Par 16 voix contre 7, ses membres ont décidé de recommander au plénum de rejeter ce texte.
La commission a ainsi emboîté le pas au Conseil fédéral. Comme lui, elle estime que l'initiative émanant des milieux UDC et UDF contredit une série de principes fondamentaux: égalité devant la loi, refus de la discrimination, liberté de croyance, proportionnalité, garantie de la propriété et respect du droit international, a indiqué son président Gerhard Pfiste.
Le texte s'immisce en outre trop dans le droit cantonal, notamment concernant l'aménagement du territoire et les règlements de construction. D'un point de vue social, elle mettrait en danger la paix religieuse en Suisse.
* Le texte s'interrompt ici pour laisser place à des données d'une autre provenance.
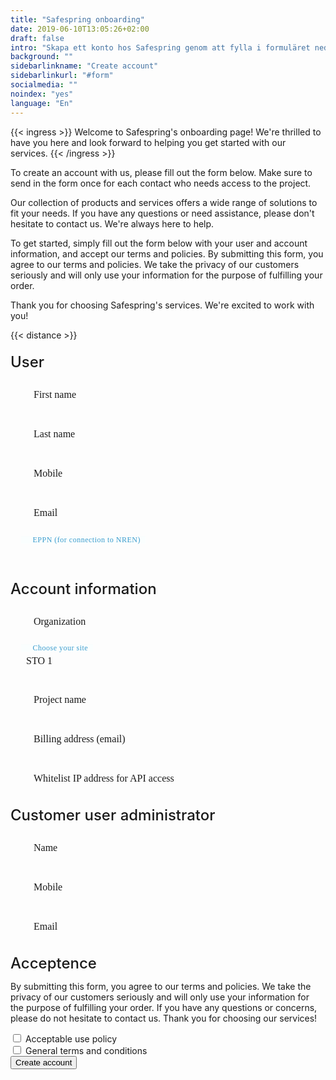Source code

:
```yaml
---
title: "Safespring onboarding"
date: 2019-06-10T13:05:26+02:00
draft: false
intro: "Skapa ett konto hos Safespring genom att fylla i formuläret nedan. Skicka in formuläret en gång för varje kontakt som ska ha tillgång till projektet."
background: ""
sidebarlinkname: "Create account"
sidebarlinkurl: "#form"
socialmedia: ""
noindex: "yes"
language: "En"
---
```


<link rel="stylesheet" href="https://cdn.jsdelivr.net/npm/@material/checkbox/dist/mdc.checkbox.min.css">
<link rel="stylesheet" href="https://cdn.jsdelivr.net/npm/@material/form-field/dist/mdc.form-field.min.css">
<link rel="stylesheet" href="https://cdn.jsdelivr.net/npm/@material/button/dist/mdc.button.min.css">

{{< ingress >}}
Welcome to Safespring's onboarding page! We're thrilled to have you here and look forward to helping you get started with our services.
{{< /ingress >}}

To create an account with us, please fill out the form below. Make sure to send in the form once for each contact who needs access to the project.

Our collection of products and services offers a wide range of solutions to fit your needs. If you have any questions or need assistance, please don't hesitate to contact us. We're always here to help.

To get started, simply fill out the form below with your user and account information, and accept our terms and policies. By submitting this form, you agree to our terms and policies. We take the privacy of our customers seriously and will only use your information for the purpose of fulfilling your order.

Thank you for choosing Safespring's services. We're excited to work with you!

{{< distance >}}

<style>
        /* Formulärcontainer */
        form {
            width: min(100%, 500px);
        }

        /* Rubriker */
        h2 {
            font-size: 1.5rem;
            font-weight: 500;
            margin-top: 20px;
            margin-bottom: 10px;
        }

        /* Textfält och andra inputfält */
        .form-field {
            position: relative;
            margin-bottom: 15px;
        }

        .form-field label {
            position: absolute;
            top: 50%;
            transform: translateY(-50%);
            left: 25px;
            pointer-events: none;
            font-size: 16px;
            font-weight: 400;
            transition: all 0.2s ease-out;
            background-color: transparent;
            padding: 0 8px;
            margin: 0 -8px;
            font-family: 'Montserrat';
            color: var(--middle-blue-color);
        }


        .form-field input[type="text"],
        .form-field input[type="email"],
        .form-field input[type="tel"],
        .form-field select {
            width: 100%;
            padding: 10px;
            border: solid 0.5px var(--main-color);
            border-radius: 100px;
            box-sizing: border-box;
            font-size: 16px;
            color: var(--main-color);
            padding: 15px 25px;
            background-color: transparent;
            font-family: 'Montserrat';

        }

        .form-field input[type="text"]:focus,
        .form-field input[type="email"]:focus,
        .form-field input[type="tel"]:focus,
        .form-field select:focus {
            outline: none;
            box-shadow: none;        }

        .form-field input[type="text"]:valid ~ label,
        .form-field input[type="email"]:valid ~ label,
        .form-field input[type="tel"]:valid ~ label,
        .form-field select:valid ~ label {
            transform: translateY(-215%);
            color: #3C9BCD;
            font: 400 12px/12px 'Hind';
            letter-spacing: 0.5px;
            background-color: #fafefe;
        }


        .form-field input[type="text"]:focus ~ label,
        .form-field input[type="email"]:focus ~ label,
        .form-field input[type="tel"]:focus ~ label,
        .form-field select:focus ~ label {
            transform: translateY(-215%);
            color: #3C9BCD;
            font: 400 12px/12px 'Hind';
            letter-spacing: 0.5px;
            background-color: #fafefe;
        }

        select {
            appearance: none;
            -webkit-appearance: none;
            -moz-appearance: none;
        }

        .selection-icon {
            position: absolute;
            right: 11px;
            top: 9px;
            padding: 10px 9px 6px 9px;
            border-radius: 100px;
            background-color: var(--cloud-blue-color);
            color: var(--middle-blue-color);
            z-index: -2;
        }

        /* Checkboxar */
        .form-field label {
            display: block;
            margin-bottom: 10px;
        }

        .form-field input[type="checkbox"] {
            margin-right: 10px;
            transform: translateY(2px);
        }

        .form-field.has-content label {
            transform: translateY(-215%);
            color: #3C9BCD;
            font: 400 12px/12px 'Hind';
            letter-spacing: 0.5px;
            background-color: #fafefe;
        }

        .form-field.has-content.invalid label {
            transform: translateY(-215%);
            color: red;
            font: 400 12px/12px 'Hind';
            letter-spacing: 0.5px;
            background-color: #fafefe;
        }


</style>

<form id="up-form" name="form_9549u6488cf25775f4e62b6d09de546b45f5f" action="https://power.upsales.com/api/external/formSubmit" method="POST">
    <h2 id="form">User</h2>
    <p></p>
    <div class="column-two">
    <div class="form-field">
        <input type="text" id="name" name="Contact.firstname" required>
        <label for="name"><i class="fas fa-user"></i>&nbsp;&nbsp;&nbsp;First name</label>
    </div>
        <div class="form-field">
        <input type="text" id="name" name="Contact.lastname" required>
        <label for="name"><i class="fas fa-user"></i>&nbsp;&nbsp;&nbsp;Last name</label>
    </div>
    </div>
    <div class="form-field">
        <input type="tel" id="phone" name="Contact.cellPhone" required>
        <label for="phone"><i class="fas fa-mobile-screen-button"></i>&nbsp;&nbsp;&nbsp;Mobile</label>
    </div>
    <div class="form-field">
        <input maxlength="512" type="email" placeholder="" pattern="^[a-zA-Z0-9.!#$%&amp;’*+\/=?^_`{|}~-]+@[a-zA-Z0-9-]+(?:\.[a-zA-Z0-9-]+){1,}$" title="Please enter a valid email" id="up-email-input" autocomplete="off" name="Contact.email" required="required">
        <label for="email"><i class="fas fa-envelope"></i>&nbsp;&nbsp;&nbsp;Email</label>
    </div>
    <div class="form-field">
        <input type="text" id="eppn" name="Extra.1683706722052">
        <label for="eppn"><i class="fas fa-input-text"></i>&nbsp;&nbsp;&nbsp;EPPN (for connection to NREN)</label>
    </div>
    <h2>Account information</h2>
    <p></p>
        <div class="form-field">
        <input maxlength="512" type="text" placeholder="" id="up-client-name-input" name="Client.name" required="required">
        <label for="organization"><i class="fas fa-briefcase"></i>&nbsp;&nbsp;&nbsp;Organization</label>
    </div>
    <div class="form-field">
        <select id="site" name="Extra.1683706744635" required>
            <option value="STO 1">STO 1</option>
            <option value="STO 2">STO 2</option>
            <option value="STO 3 (NREN connection)">STO 3 (NREN connection)</option>
            <option value="STO 4 (NREN connection)">STO 4 (NREN connection)</option>
            <option value="OSL 1">OSL 1</option>
        </select>
        <label for="site"><i class="fas fa-cloud-check"></i>&nbsp;&nbsp;&nbsp;Choose your site</label><i class="fas fa-angle-down selection-icon"></i>
    </div>
    <div class="form-field">
        <input type="text" id="project" name="Extra.1683706799384" required>
        <label for="project"><i class="fas fa-input-text"></i>&nbsp;&nbsp;&nbsp;Project name</label>
    </div>
    <div class="form-field">
        <input type="email" id="billing" name="Extra.1683706812269" required>
        <label for="billing"><i class="fas fa-envelope-open-dollar"></i>&nbsp;&nbsp;&nbsp;Billing address (email)</label>
    </div>
    <div class="form-field">
        <input type="text" id="ip" name="Extra.1683706829902" required>
        <label for="ip"><i class="fas fa-input-numeric"></i>&nbsp;&nbsp;&nbsp;Whitelist IP address for API access</label>
    </div>
    <h2>Customer user administrator</h2>
    <p></p>
    <div class="form-field">
        <input type="text" id="gatekeeper-name" name="Extra.1683706848970" required>
        <label for="gatekeeper-name"><i class="fas fa-user-gear"></i>&nbsp;&nbsp;&nbsp;Name</label>
    </div>
    <div class="form-field">
        <input type="tel" id="gatekeeper-phone" name="Extra.1683706862870" required>
        <label for="gatekeeper-phone"><i class="fa-kit fa-solid-mobile-screen-button-gear"></i>&nbsp;&nbsp;&nbsp;Mobile</label>
    </div>
    <div class="form-field">
        <input type="email" id="gatekeeper-email" name="Extra.1683706879354" required>
        <label for="gatekeeper-email"><i class="fa-kit fa-solid-envelope-gear"></i>&nbsp;&nbsp;&nbsp;Email</label>
    </div>
    <h2>Acceptence</h2>
    <p>By submitting this form, you agree to our terms and policies. We take the privacy of our customers seriously and will only use your information for the purpose of fulfilling your order. If you have any questions or concerns, please do not hesitate to contact us. Thank you for choosing our services!</p>
    <div class="inputGroup">
            <input type="checkbox" name="accept-usage" id="accept-usage" required>
            <label for="accept-usage">
            Acceptable use policy
        </label>
    </div>
    <div class="inputGroup">
            <input type="checkbox" name="singleOptIn.qptjh8v9er" id="accept-terms" required>
           <label for="accept-terms"> General terms and conditions</label>
    </div>
    <!-- REQUIRED FIELDS -->
    <input type="hidden" name="formCid" value="9549">
    <input type="hidden" name="formId" value="9549u6488cf25775f4e62b6d09de546b45f5f">
    <input type="hidden" name="isFrame" value="false">
    <input type="text" value="" name="validation" style="display: none;">
    <!-- END OF REQUIRED FIELDS -->
    <button class="button pt-1 pb-1 mt-2 submit-button" type="submit">Create account</button>
</form>
<script type="text/javascript">
            $(document).ready(function() {
                $('#checkBtn').click(function() {
                    checked = $("input[type=checkbox]:checked").length;
                    if (!checked) {
                        alert("Choose one or more services to access");
                        return false;
                    }
                });
            });
        </script>
<script>
    document.addEventListener('DOMContentLoaded', function() {
    var formFields = document.querySelectorAll('.form-field input, .form-field select');

    formFields.forEach(function(formField) {
        formField.addEventListener('input', function() {
            if (this.value.trim() !== '') {
                this.parentElement.classList.add('has-content');
            } else {
                this.parentElement.classList.remove('has-content');
            }

            if (!this.validity.valid) {
                this.parentElement.classList.add('invalid');
            } else {
                this.parentElement.classList.remove('invalid');
            }
        });

        // Kör en gång för att sätta rätt klass vid sidoladdning
        formField.dispatchEvent(new Event('input'));
    });
});
</script>
<script>
document.addEventListener('DOMContentLoaded', function() {
    var formFields = document.querySelectorAll('.form-field input, .form-field select');

    formFields.forEach(function(formField) {
        formField.addEventListener('input', function() {
            if (this.value.trim() !== '') {
                this.parentElement.classList.add('has-content');
                this.parentElement.classList.remove('is-empty');
            } else {
                this.parentElement.classList.remove('has-content');
                this.parentElement.classList.add('is-empty');
            }

            if (!this.validity.valid) {
                this.parentElement.classList.add('invalid');
            } else {
                this.parentElement.classList.remove('invalid');
            }
        });

        // Kör en gång för att sätta rätt klass vid sidoladdning
        formField.dispatchEvent(new Event('input'));
    });
});
</script>

<!--
<form id="up-form" name="form_9549uf199d92873fb4d7bb4d3722b75578d98" action="https://power.upsales.com/api/external/formSubmit" method="POST">
    <h3>1. User info</h3>
    <div class="form"><i class="fas fa-user-tie"></i>&nbsp;&nbsp;&nbsp;
        <input maxlength="512" type="text" name="Contact.name" placeholder="User full name">
    </div>
    <div class="form"><i class="fas fa-mobile-alt"></i>&nbsp;&nbsp;&nbsp;
        <input maxlength="512" type="text" name="Contact.cellPhone" placeholder="User mobile phone">
				<div class="tooltip"><i class="fas fa-info-circle"></i><span class="tooltiptext shadow-1">Including +46 or +47 and only numbers. <br><br><b>Example: +46762117309</b></span></div>
    </div>
    <div class="form"><i class="fas fa-envelope"></i>&nbsp;&nbsp;&nbsp;
        <input maxlength="512" type="email" pattern="^[a-zA-Z0-9.!#$%&amp;’*+\/=?^_`{|}~-]+@[a-zA-Z0-9-]+(?:\.[a-zA-Z0-9-]+){1,}$" title="Please enter a valid email" id="up-email-input" autocomplete="off" name="Contact.email" required="required" placeholder="User e-mail">
    </div>
    <div class="form"><i class="fas fa-marker"></i>&nbsp;&nbsp;&nbsp;<div class="tooltip"><i class="fas fa-info-circle"></i><span class="tooltiptext shadow-1"><b>Federated identity</b><br><br>Connected to <b>SUNET</b>: Verify your EPPN at https://sp.swamid.se<br><br>Connected to <b>Uninett</b>: verify your EPPN for Dataporten at minside.dataporten.no</span></div>
        <input maxlength="512" type="text" name="Contact.custom_27" placeholder="EPPN">
    </div>
    <h3>2. Company info</h3>
    <div class="form"><i class="fas fa-briefcase"></i>&nbsp;&nbsp;&nbsp;
        <input maxlength="512" type="text" id="up-client-name-input" name="Client.name" placeholder="Company name">
    </div>
    <div class="form"><i class="fas fa-user-tie"></i>&nbsp;&nbsp;&nbsp;
        <select name="Client.custom_6">
            <option>Connected to site:</option>
            <option value="Safespring SE">Safespring SE</option>
            <option value="Safespring NO">Safespring NO</option>
            <option value="Uninett">Uninett</option>
            <option value="SUNET">SUNET</option>
            <option value="SUNET sto3">SUNET sto3</option>
        </select>
    </div>
    <div>
        <script type="text/javascript">
            $(document).ready(function() {
                $('#checkBtn').click(function() {
                    checked = $("input[type=checkbox]:checked").length;
                    if (!checked) {
                        alert("Choose one or more services to access");
                        return false;
                    }
                });
            });
        </script>
        <h3>3. Safespring service</h3>
        <div class="inputGroup">
            <input id="Backup" type="checkbox" value="on" name="Contact.custom_30">
            <label for="Backup">Backup</label>
        </div>
        <div class="inputGroup">
            <input id="Storage" type="checkbox" value="on" name="Contact.custom_31">
            <label for="Storage">Storage</label>
        </div>
        <div class="inputGroup">
            <input id="Compute" type="checkbox" value="on" name="Contact.custom_32">
            <label for="Compute">Compute</label>
        </div>
        <br>
    </div>
    <div class="form"><i class="fas fa-briefcase"></i>&nbsp;&nbsp;&nbsp;
        <input maxlength="512" type="text" id="up-client-name-input" name="Extra.1567777613170" placeholder="Project name">
        <div class="tooltip"><i class="fas fa-info-circle"></i><span class="tooltiptext shadow-1">In Compute, a project owns virtual machines. Users can be associated with more than one project.</span></div>
    </div>
    <div class="form"><i class="fas fa-briefcase"></i>&nbsp;&nbsp;&nbsp;
        <input maxlength="512" type="text" id="up-client-name-input" name="Extra.1567777625449" placeholder="Cost center">
        <div class="tooltip"><i class="fas fa-info-circle"></i><span class="tooltiptext shadow-1">For your internal billing reference.</span></div>
    </div>
    <div>
        <h3>4. Message to onboarding:</h3>
        <textarea maxlength="512" rows="3" name="Extra.1567777636350"></textarea>
    </div>
    <!-- REQUIRED FIELDS 
    <input type="hidden" name="formCid" value="9549">
    <input type="hidden" name="formId" value="9549uf199d92873fb4d7bb4d3722b75578d98">
    <input type="hidden" name="isFrame" value="false">
    <input type="text" value="" name="validation" style="display: none;">
    <!-- END OF REQUIRED FIELDS 
    <p>By submitting this form you agree to our <a href="/dokument/personuppgiftshantering/" target="_blank">terms and conditions</a> (Swedish).</p>
    <button type="submit" id="button">Order</button>
</form>
<script>
    (function() {
        var form = document.getElementById("up-form");
        if (form) {
            form.addEventListener("submit", function(ev) {
                var button = ev.target.querySelector("button[type=submit]");
                if (button) {
                    button.disabled = true;
                }
            });
        }
    })();
</script>-->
En effet, ce texte mettrait en danger l'intégration des musulmans qui dans leur grande majorité respectent le droit helvétique, a poursuivi M. Pfister. Enfin, si l'initiative était acceptée, la Suisse ne pourrait plus tenir ses engagements internationaux. Et elle courrait le risque de se voir condamnée par le Cour européenne des droits de l'homme de Strasbourg.
Malgré tous ces griefs, la commission n'a pas été jusqu'à invalider le texte. Elle a repoussé une proposition en ce sens défendue par la gauche au nom de l'incompatibilité de l'initiative avec la Convention européenne des droits de l'homme et le Pacte de l'ONU relatif aux droits civils et politiques.